One can also notice the existence of shoes in other ways. In art for example: Vincent van Gogh painted many still lifes depicting old peasant boots. Worn, dirty and deformed, these echoed the social condition of their users. There are a few other books dealing with this accessory. Several artists have also collaborated with shoe designers to produce unique, extraordinary and exciting shoes.
On January 30, we had another shoe experience seeing the work of 20 artists, created in relation to the product, premises, materials, facilities and labor of a shoe factory. This project, The Factory, was organized by Rameesha Azeem and supported by the Vasl Artists’ Association. It remained open to the public until February 7.
Not being a daily occurrence, it generated several points for reflection, including the relationship between art and industry; aesthetics and commodification; individual expression and mass production; and different understandings of function – as well as art and life (transporting us to another factory, Andy Warhol’s studio, which has diminished the boundary between a handmade object and a mechanically reproduced object) . Artists have responded to these and other concerns in their works installed in several locations around the factory.

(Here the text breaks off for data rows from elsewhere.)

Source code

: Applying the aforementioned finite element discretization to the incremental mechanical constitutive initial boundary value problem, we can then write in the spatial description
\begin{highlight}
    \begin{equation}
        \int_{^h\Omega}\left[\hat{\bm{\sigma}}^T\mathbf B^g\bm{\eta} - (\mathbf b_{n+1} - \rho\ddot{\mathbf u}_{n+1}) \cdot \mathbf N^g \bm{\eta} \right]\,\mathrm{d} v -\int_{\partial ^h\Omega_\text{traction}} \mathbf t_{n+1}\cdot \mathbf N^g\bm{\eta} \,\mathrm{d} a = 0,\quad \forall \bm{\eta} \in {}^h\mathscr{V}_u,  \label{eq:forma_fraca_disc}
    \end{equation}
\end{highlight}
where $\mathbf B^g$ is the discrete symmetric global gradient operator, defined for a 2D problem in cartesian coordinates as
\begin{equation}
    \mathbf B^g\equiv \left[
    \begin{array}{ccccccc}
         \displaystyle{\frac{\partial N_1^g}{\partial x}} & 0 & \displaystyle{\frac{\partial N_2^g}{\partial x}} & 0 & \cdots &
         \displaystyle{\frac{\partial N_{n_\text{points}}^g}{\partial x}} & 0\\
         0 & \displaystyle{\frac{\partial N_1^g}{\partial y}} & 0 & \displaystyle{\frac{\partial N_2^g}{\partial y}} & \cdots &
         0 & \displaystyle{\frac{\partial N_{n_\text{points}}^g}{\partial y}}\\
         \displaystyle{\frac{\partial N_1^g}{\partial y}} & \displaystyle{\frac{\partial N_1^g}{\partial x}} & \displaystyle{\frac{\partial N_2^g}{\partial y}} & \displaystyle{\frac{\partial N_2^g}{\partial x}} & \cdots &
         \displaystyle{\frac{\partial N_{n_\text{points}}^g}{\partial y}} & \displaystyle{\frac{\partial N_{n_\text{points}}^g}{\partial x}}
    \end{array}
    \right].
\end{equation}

Being surrounded by huge production halls, immense workspaces, raw materials, machinery and abundant manpower, one realizes the challenge as well as the stimuli these offer to an artist; especially for those used to working on a small scale, in a manageable studio and with familiar mediums and tools. Participants in this project revealed a variety of approaches; some have changed media but not imagery (Abid Aslam). For some, their regular practice has evolved in a new setting/context (Suleman Khilji, Suleman Faisal). A few have reacted to the place through the nature of the objects made there and the relationship between nature and man-made items. It was a laudable initiative offering artists the opportunity, space and inspiration to think outside the box and think differently.

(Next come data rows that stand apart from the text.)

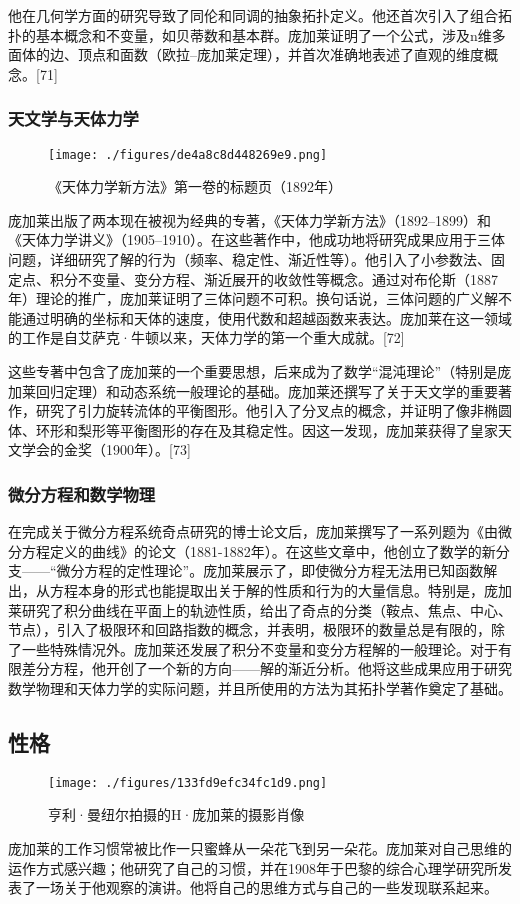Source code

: 他在几何学方面的研究导致了同伦和同调的抽象拓扑定义。他还首次引入了组合拓扑的基本概念和不变量，如贝蒂数和基本群。庞加莱证明了一个公式，涉及n维多面体的边、顶点和面数（欧拉–庞加莱定理），并首次准确地表述了直观的维度概念。[71]
\subsubsection{天文学与天体力学}
\begin{figure}[ht]
\centering
\texttt{[image: ./figures/de4a8c8d448269e9.png]}
\caption{《天体力学新方法》第一卷的标题页（1892年）} \label{fig_HLPJL_4}
\end{figure}
庞加莱出版了两本现在被视为经典的专著，《天体力学新方法》（1892–1899）和《天体力学讲义》（1905–1910）。在这些著作中，他成功地将研究成果应用于三体问题，详细研究了解的行为（频率、稳定性、渐近性等）。他引入了小参数法、固定点、积分不变量、变分方程、渐近展开的收敛性等概念。通过对布伦斯（1887年）理论的推广，庞加莱证明了三体问题不可积。换句话说，三体问题的广义解不能通过明确的坐标和天体的速度，使用代数和超越函数来表达。庞加莱在这一领域的工作是自艾萨克·牛顿以来，天体力学的第一个重大成就。[72]

这些专著中包含了庞加莱的一个重要思想，后来成为了数学“混沌理论”（特别是庞加莱回归定理）和动态系统一般理论的基础。庞加莱还撰写了关于天文学的重要著作，研究了引力旋转流体的平衡图形。他引入了分叉点的概念，并证明了像非椭圆体、环形和梨形等平衡图形的存在及其稳定性。因这一发现，庞加莱获得了皇家天文学会的金奖（1900年）。[73]
\subsubsection{微分方程和数学物理}
在完成关于微分方程系统奇点研究的博士论文后，庞加莱撰写了一系列题为《由微分方程定义的曲线》的论文（1881-1882年）。在这些文章中，他创立了数学的新分支——“微分方程的定性理论”。庞加莱展示了，即使微分方程无法用已知函数解出，从方程本身的形式也能提取出关于解的性质和行为的大量信息。特别是，庞加莱研究了积分曲线在平面上的轨迹性质，给出了奇点的分类（鞍点、焦点、中心、节点），引入了极限环和回路指数的概念，并表明，极限环的数量总是有限的，除了一些特殊情况外。庞加莱还发展了积分不变量和变分方程解的一般理论。对于有限差分方程，他开创了一个新的方向——解的渐近分析。他将这些成果应用于研究数学物理和天体力学的实际问题，并且所使用的方法为其拓扑学著作奠定了基础。
\subsection{性格}
\begin{figure}[ht]
\centering
\texttt{[image: ./figures/133fd9efc34fc1d9.png]}
\caption{亨利·曼纽尔拍摄的H·庞加莱的摄影肖像} \label{fig_HLPJL_5}
\end{figure}
庞加莱的工作习惯常被比作一只蜜蜂从一朵花飞到另一朵花。庞加莱对自己思维的运作方式感兴趣；他研究了自己的习惯，并在1908年于巴黎的综合心理学研究所发表了一场关于他观察的演讲。他将自己的思维方式与自己的一些发现联系起来。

“Out of the box” in reference to a shoe factory, logically, concerns the shoe box. We all love to collect and have played with shoeboxes as children. Mahbub Jokhio, in his Art for all – the most impressive work exhibited – took care of the box. (He was also referring to Warhol’s Brillo Boxes). Jokhio has created a line of empty shoe boxes printed with text that replaces, compares and combines contemporary art with shoes. The artist, using the idiom of advertising, described the Contemporary Art label, its ingredients, its qualities; and its manufacture for “the requirements of postmodernity”. He delineated its components in a chart that included critical thought, conceptual thought, contemporary discourse, postmodern critique, shock value, and political commentary.
Ironically, Mahbub Jokhio mixed a pair of shoes and a result of contemporary art, treating them as absolute/desirable abstraction (no shoes in the box, no contemporary artwork). The description on the box, mostly in Urdu, consisted of a diction that marries art writing with the classification of industrial goods. However, we feel that the artist introduced clues, which were probably not necessary, such as the name of his company, MJ Manufacturers PVT LTD, in a commercial area of ”Mahboobabad”. This type of entry transports fiction into the fantastic, therefore incredible.

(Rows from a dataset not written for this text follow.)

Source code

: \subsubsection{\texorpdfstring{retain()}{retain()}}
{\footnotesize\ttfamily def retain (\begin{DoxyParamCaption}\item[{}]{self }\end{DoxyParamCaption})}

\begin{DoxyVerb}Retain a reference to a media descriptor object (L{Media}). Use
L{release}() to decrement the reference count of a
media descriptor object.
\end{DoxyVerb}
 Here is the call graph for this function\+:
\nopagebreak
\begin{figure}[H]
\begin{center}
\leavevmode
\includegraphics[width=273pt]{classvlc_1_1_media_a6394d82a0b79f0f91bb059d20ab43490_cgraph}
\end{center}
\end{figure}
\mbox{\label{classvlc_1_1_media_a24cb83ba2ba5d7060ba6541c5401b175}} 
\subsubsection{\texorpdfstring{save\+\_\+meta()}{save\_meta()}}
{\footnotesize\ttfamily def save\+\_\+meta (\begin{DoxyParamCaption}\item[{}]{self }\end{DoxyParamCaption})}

Being there and surrounded by huge production halls, huge work spaces, raw materials, machinery and abundant manpower, one realizes the challenge as well as the stimuli that these offer to an artist ; especially for those working on a small scale, in a manageable studio, and with familiar media and tools. Participants in this project have used a variety of approaches to present their work.
Powerful and compelling fiction was produced by Ayaz Jokhio; a structure of two-string sneakers, moving as if jogging, with a mechanical device. No length was covered, not even “the distance of two feet” as the title suggests. The work indicates the futility of upward mobility, progress, struggle or achievement of another human being. In all of our endeavors, we are glued to our circumstances, limitations, and abilities. The phantom feet created by Ayaz Jokhio, move perpetually but arrive nowhere. It is the story of our private, political and national history.
Ayaz Jokhio’s shoes were like any other we encountered in a store, and identical to Saba Khan’s three pairs of shoes, stored in a display case. These parts looked no different from the factory productions. After being created by an artist, the fine line between an artist and a machine was evoked. A work of art also has a function other than aesthetic/decorative, as the shoes made by Khan were worn by participants of the “Pak Khawateen Painting Club” for their LB 2020 work.
Within the expanse of the shoe factory, the existence of an assembly line, ladder, equipment/help available was found to cause multiple reactions. Hassan Mujtaba piled up barrels and erected a passage, leading from one tower of chemical containers to another. After the initial fear, the experience faded. His collection of lit chandeliers hanging in a dysfunctional, dark factory hall, by contrast, seemed magical and transcended the real, ordinary space.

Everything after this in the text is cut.